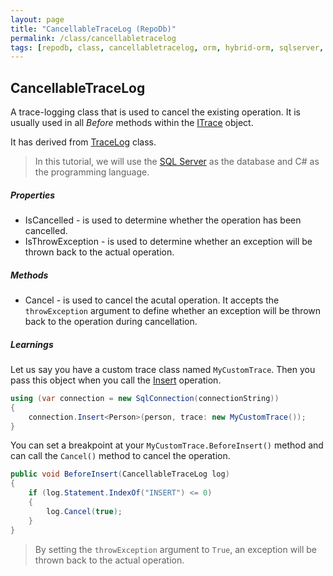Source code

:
 ```yaml
---
layout: page
title: "CancellableTraceLog (RepoDb)"
permalink: /class/cancellabletracelog
tags: [repodb, class, cancellabletracelog, orm, hybrid-orm, sqlserver, sqlite, mysql, postgresql]
---
```


## CancellableTraceLog

A trace-logging class that is used to cancel the existing operation. It is usually used in all *Before* methods within the [ITrace](/interface/itrace) object.

It has derived from [TraceLog](/class/tracelog) class.

> In this tutorial, we will use the [SQL Server](https://www.nuget.org/packages/RepoDb.SqlServer) as the database and C# as the programming language.

##### Properties

- IsCancelled - is used to determine whether the operation has been cancelled.
- IsThrowException - is used to determine whether an exception will be thrown back to the actual operation.

##### Methods

- Cancel - is used to cancel the acutal operation. It accepts the `throwException` argument to define whether an exception will be thrown back to the operation during cancellation.

##### Learnings

Let us say you have a custom trace class named `MyCustomTrace`. Then you pass this object when you call the [Insert](/operation/insert) operation.

```csharp
using (var connection = new SqlConnection(connectionString))
{
    connection.Insert<Person>(person, trace: new MyCustomTrace());
}
```

You can set a breakpoint at your `MyCustomTrace.BeforeInsert()` method and can call the `Cancel()` method to cancel the operation.

```csharp
public void BeforeInsert(CancellableTraceLog log)
{
    if (log.Statement.IndexOf("INSERT") <= 0)
    {
        log.Cancel(true);
    }
}
```

> By setting the `throwException` argument to `True`, an exception will be thrown back to the actual operation.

== == ==

- _WHAT THIS TASK INVOLVES_
Give all the lines above again, character for character, without pictures.

- _EXERCISE RESPONSE_
Source code

:
 ```yaml
---
layout: page
title: "CancellableTraceLog (RepoDb)"
permalink: /class/cancellabletracelog
tags: [repodb, class, cancellabletracelog, orm, hybrid-orm, sqlserver, sqlite, mysql, postgresql]
---
```


## CancellableTraceLog

A trace-logging class that is used to cancel the existing operation. It is usually used in all *Before* methods within the [ITrace](/interface/itrace) object.

It has derived from [TraceLog](/class/tracelog) class.

> In this tutorial, we will use the [SQL Server](https://www.nuget.org/packages/RepoDb.SqlServer) as the database and C# as the programming language.

##### Properties

- IsCancelled - is used to determine whether the operation has been cancelled.
- IsThrowException - is used to determine whether an exception will be thrown back to the actual operation.

##### Methods

- Cancel - is used to cancel the acutal operation. It accepts the `throwException` argument to define whether an exception will be thrown back to the operation during cancellation.

##### Learnings

Let us say you have a custom trace class named `MyCustomTrace`. Then you pass this object when you call the [Insert](/operation/insert) operation.

```csharp
using (var connection = new SqlConnection(connectionString))
{
    connection.Insert<Person>(person, trace: new MyCustomTrace());
}
```

You can set a breakpoint at your `MyCustomTrace.BeforeInsert()` method and can call the `Cancel()` method to cancel the operation.

```csharp
public void BeforeInsert(CancellableTraceLog log)
{
    if (log.Statement.IndexOf("INSERT") <= 0)
    {
        log.Cancel(true);
    }
}
```

> By setting the `throwException` argument to `True`, an exception will be thrown back to the actual operation.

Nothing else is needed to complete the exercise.